Provided records: Begin
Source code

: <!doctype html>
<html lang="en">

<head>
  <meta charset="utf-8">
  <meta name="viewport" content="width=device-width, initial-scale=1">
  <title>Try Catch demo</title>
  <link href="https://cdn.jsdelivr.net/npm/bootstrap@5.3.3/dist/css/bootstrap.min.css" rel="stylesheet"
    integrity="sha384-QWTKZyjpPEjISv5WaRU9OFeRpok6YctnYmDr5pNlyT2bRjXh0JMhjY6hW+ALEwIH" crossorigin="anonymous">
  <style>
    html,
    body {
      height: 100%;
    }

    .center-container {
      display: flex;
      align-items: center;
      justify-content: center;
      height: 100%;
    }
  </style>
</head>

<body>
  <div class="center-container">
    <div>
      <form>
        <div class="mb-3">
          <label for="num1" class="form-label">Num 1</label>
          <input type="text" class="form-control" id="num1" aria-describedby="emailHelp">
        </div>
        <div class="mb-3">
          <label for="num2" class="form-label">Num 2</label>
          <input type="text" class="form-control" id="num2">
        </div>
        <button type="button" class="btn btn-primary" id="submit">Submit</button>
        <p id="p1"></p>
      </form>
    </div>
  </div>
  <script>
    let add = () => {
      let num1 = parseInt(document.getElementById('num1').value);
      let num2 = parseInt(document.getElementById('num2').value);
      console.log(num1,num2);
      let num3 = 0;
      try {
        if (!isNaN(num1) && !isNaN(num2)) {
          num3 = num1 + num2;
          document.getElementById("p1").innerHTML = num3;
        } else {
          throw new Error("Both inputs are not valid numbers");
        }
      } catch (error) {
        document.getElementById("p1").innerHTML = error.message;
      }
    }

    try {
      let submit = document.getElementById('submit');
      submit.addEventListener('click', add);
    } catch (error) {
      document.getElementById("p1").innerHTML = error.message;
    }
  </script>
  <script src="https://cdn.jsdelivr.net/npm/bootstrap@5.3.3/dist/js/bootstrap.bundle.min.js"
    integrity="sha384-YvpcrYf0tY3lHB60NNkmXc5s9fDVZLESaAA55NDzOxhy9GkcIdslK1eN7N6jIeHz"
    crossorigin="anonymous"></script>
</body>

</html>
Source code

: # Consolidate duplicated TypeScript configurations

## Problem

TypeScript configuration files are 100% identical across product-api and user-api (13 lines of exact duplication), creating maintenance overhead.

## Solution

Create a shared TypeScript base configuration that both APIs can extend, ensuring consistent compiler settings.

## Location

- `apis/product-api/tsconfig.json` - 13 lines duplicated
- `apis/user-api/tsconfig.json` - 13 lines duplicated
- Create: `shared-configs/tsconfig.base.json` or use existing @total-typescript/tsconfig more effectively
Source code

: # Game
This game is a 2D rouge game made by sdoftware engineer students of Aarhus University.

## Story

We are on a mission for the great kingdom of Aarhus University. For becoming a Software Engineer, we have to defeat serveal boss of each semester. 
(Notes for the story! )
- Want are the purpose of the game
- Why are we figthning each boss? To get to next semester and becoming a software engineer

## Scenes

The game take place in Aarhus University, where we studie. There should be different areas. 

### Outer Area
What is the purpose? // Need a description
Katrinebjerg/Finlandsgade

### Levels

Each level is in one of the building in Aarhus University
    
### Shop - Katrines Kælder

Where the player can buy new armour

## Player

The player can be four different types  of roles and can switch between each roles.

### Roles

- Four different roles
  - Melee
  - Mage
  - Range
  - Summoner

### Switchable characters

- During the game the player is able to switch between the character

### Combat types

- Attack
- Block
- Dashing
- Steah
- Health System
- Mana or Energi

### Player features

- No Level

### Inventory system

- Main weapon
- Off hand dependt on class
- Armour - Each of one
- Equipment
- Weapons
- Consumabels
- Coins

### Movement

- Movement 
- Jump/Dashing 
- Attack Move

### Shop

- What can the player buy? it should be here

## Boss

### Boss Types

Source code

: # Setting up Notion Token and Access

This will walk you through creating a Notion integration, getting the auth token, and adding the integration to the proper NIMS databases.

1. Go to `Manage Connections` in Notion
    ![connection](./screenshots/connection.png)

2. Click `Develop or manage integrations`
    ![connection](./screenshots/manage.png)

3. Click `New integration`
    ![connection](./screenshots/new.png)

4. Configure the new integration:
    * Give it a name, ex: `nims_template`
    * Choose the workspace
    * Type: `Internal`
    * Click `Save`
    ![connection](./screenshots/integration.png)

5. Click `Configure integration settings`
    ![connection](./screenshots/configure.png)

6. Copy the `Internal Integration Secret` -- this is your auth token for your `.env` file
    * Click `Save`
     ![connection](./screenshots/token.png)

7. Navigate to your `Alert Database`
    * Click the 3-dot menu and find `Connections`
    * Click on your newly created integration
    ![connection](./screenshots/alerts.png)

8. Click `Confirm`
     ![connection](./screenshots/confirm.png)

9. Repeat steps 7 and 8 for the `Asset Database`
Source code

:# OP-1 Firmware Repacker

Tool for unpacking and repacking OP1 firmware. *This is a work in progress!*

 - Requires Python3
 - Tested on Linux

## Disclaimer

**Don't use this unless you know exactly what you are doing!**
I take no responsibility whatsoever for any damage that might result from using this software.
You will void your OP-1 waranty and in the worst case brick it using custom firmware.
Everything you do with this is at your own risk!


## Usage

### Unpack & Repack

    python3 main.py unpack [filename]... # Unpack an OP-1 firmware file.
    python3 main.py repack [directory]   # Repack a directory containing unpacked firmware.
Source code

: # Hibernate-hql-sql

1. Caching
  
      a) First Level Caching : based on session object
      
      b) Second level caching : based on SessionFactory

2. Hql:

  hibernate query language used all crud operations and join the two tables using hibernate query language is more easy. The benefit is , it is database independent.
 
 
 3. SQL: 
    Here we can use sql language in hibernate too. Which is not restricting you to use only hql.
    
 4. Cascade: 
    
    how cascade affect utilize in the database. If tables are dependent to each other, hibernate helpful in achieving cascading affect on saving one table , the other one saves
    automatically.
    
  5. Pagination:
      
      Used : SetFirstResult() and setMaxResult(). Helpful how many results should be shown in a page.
Provided records: End
# Problem details:
Give all of the material again, exactly.

# Expected answer:
Source code

: <!doctype html>
<html lang="en">

<head>
  <meta charset="utf-8">
  <meta name="viewport" content="width=device-width, initial-scale=1">
  <title>Try Catch demo</title>
  <link href="https://cdn.jsdelivr.net/npm/bootstrap@5.3.3/dist/css/bootstrap.min.css" rel="stylesheet"
    integrity="sha384-QWTKZyjpPEjISv5WaRU9OFeRpok6YctnYmDr5pNlyT2bRjXh0JMhjY6hW+ALEwIH" crossorigin="anonymous">
  <style>
    html,
    body {
      height: 100%;
    }

    .center-container {
      display: flex;
      align-items: center;
      justify-content: center;
      height: 100%;
    }
  </style>
</head>

<body>
  <div class="center-container">
    <div>
      <form>
        <div class="mb-3">
          <label for="num1" class="form-label">Num 1</label>
          <input type="text" class="form-control" id="num1" aria-describedby="emailHelp">
        </div>
        <div class="mb-3">
          <label for="num2" class="form-label">Num 2</label>
          <input type="text" class="form-control" id="num2">
        </div>
        <button type="button" class="btn btn-primary" id="submit">Submit</button>
        <p id="p1"></p>
      </form>
    </div>
  </div>
  <script>
    let add = () => {
      let num1 = parseInt(document.getElementById('num1').value);
      let num2 = parseInt(document.getElementById('num2').value);
      console.log(num1,num2);
      let num3 = 0;
      try {
        if (!isNaN(num1) && !isNaN(num2)) {
          num3 = num1 + num2;
          document.getElementById("p1").innerHTML = num3;
        } else {
          throw new Error("Both inputs are not valid numbers");
        }
      } catch (error) {
        document.getElementById("p1").innerHTML = error.message;
      }
    }

    try {
      let submit = document.getElementById('submit');
      submit.addEventListener('click', add);
    } catch (error) {
      document.getElementById("p1").innerHTML = error.message;
    }
  </script>
  <script src="https://cdn.jsdelivr.net/npm/bootstrap@5.3.3/dist/js/bootstrap.bundle.min.js"
    integrity="sha384-YvpcrYf0tY3lHB60NNkmXc5s9fDVZLESaAA55NDzOxhy9GkcIdslK1eN7N6jIeHz"
    crossorigin="anonymous"></script>
</body>

</html>
Source code

: # Consolidate duplicated TypeScript configurations

## Problem

TypeScript configuration files are 100% identical across product-api and user-api (13 lines of exact duplication), creating maintenance overhead.

## Solution

Create a shared TypeScript base configuration that both APIs can extend, ensuring consistent compiler settings.

## Location

- `apis/product-api/tsconfig.json` - 13 lines duplicated
- `apis/user-api/tsconfig.json` - 13 lines duplicated
- Create: `shared-configs/tsconfig.base.json` or use existing @total-typescript/tsconfig more effectively
Source code

: # Game
This game is a 2D rouge game made by sdoftware engineer students of Aarhus University.

## Story

We are on a mission for the great kingdom of Aarhus University. For becoming a Software Engineer, we have to defeat serveal boss of each semester. 
(Notes for the story! )
- Want are the purpose of the game
- Why are we figthning each boss? To get to next semester and becoming a software engineer

## Scenes

The game take place in Aarhus University, where we studie. There should be different areas. 

### Outer Area
What is the purpose? // Need a description
Katrinebjerg/Finlandsgade

### Levels

Each level is in one of the building in Aarhus University
    
### Shop - Katrines Kælder

Where the player can buy new armour

## Player

The player can be four different types  of roles and can switch between each roles.

### Roles

- Four different roles
  - Melee
  - Mage
  - Range
  - Summoner

### Switchable characters

- During the game the player is able to switch between the character

### Combat types

- Attack
- Block
- Dashing
- Steah
- Health System
- Mana or Energi

### Player features

- No Level

### Inventory system

- Main weapon
- Off hand dependt on class
- Armour - Each of one
- Equipment
- Weapons
- Consumabels
- Coins

### Movement

- Movement 
- Jump/Dashing 
- Attack Move

### Shop

- What can the player buy? it should be here

## Boss

### Boss Types

Source code

: # Setting up Notion Token and Access

This will walk you through creating a Notion integration, getting the auth token, and adding the integration to the proper NIMS databases.

1. Go to `Manage Connections` in Notion
    ![connection](./screenshots/connection.png)

2. Click `Develop or manage integrations`
    ![connection](./screenshots/manage.png)

3. Click `New integration`
    ![connection](./screenshots/new.png)

4. Configure the new integration:
    * Give it a name, ex: `nims_template`
    * Choose the workspace
    * Type: `Internal`
    * Click `Save`
    ![connection](./screenshots/integration.png)

5. Click `Configure integration settings`
    ![connection](./screenshots/configure.png)

6. Copy the `Internal Integration Secret` -- this is your auth token for your `.env` file
    * Click `Save`
     ![connection](./screenshots/token.png)

7. Navigate to your `Alert Database`
    * Click the 3-dot menu and find `Connections`
    * Click on your newly created integration
    ![connection](./screenshots/alerts.png)

8. Click `Confirm`
     ![connection](./screenshots/confirm.png)

9. Repeat steps 7 and 8 for the `Asset Database`
Source code

:# OP-1 Firmware Repacker

Tool for unpacking and repacking OP1 firmware. *This is a work in progress!*

 - Requires Python3
 - Tested on Linux

## Disclaimer

**Don't use this unless you know exactly what you are doing!**
I take no responsibility whatsoever for any damage that might result from using this software.
You will void your OP-1 waranty and in the worst case brick it using custom firmware.
Everything you do with this is at your own risk!


## Usage

### Unpack & Repack

    python3 main.py unpack [filename]... # Unpack an OP-1 firmware file.
    python3 main.py repack [directory]   # Repack a directory containing unpacked firmware.
Source code

: # Hibernate-hql-sql

1. Caching
  
      a) First Level Caching : based on session object
      
      b) Second level caching : based on SessionFactory

2. Hql:

  hibernate query language used all crud operations and join the two tables using hibernate query language is more easy. The benefit is , it is database independent.
 
 
 3. SQL: 
    Here we can use sql language in hibernate too. Which is not restricting you to use only hql.
    
 4. Cascade: 
    
    how cascade affect utilize in the database. If tables are dependent to each other, hibernate helpful in achieving cascading affect on saving one table , the other one saves
    automatically.
    
  5. Pagination:
      
      Used : SetFirstResult() and setMaxResult(). Helpful how many results should be shown in a page.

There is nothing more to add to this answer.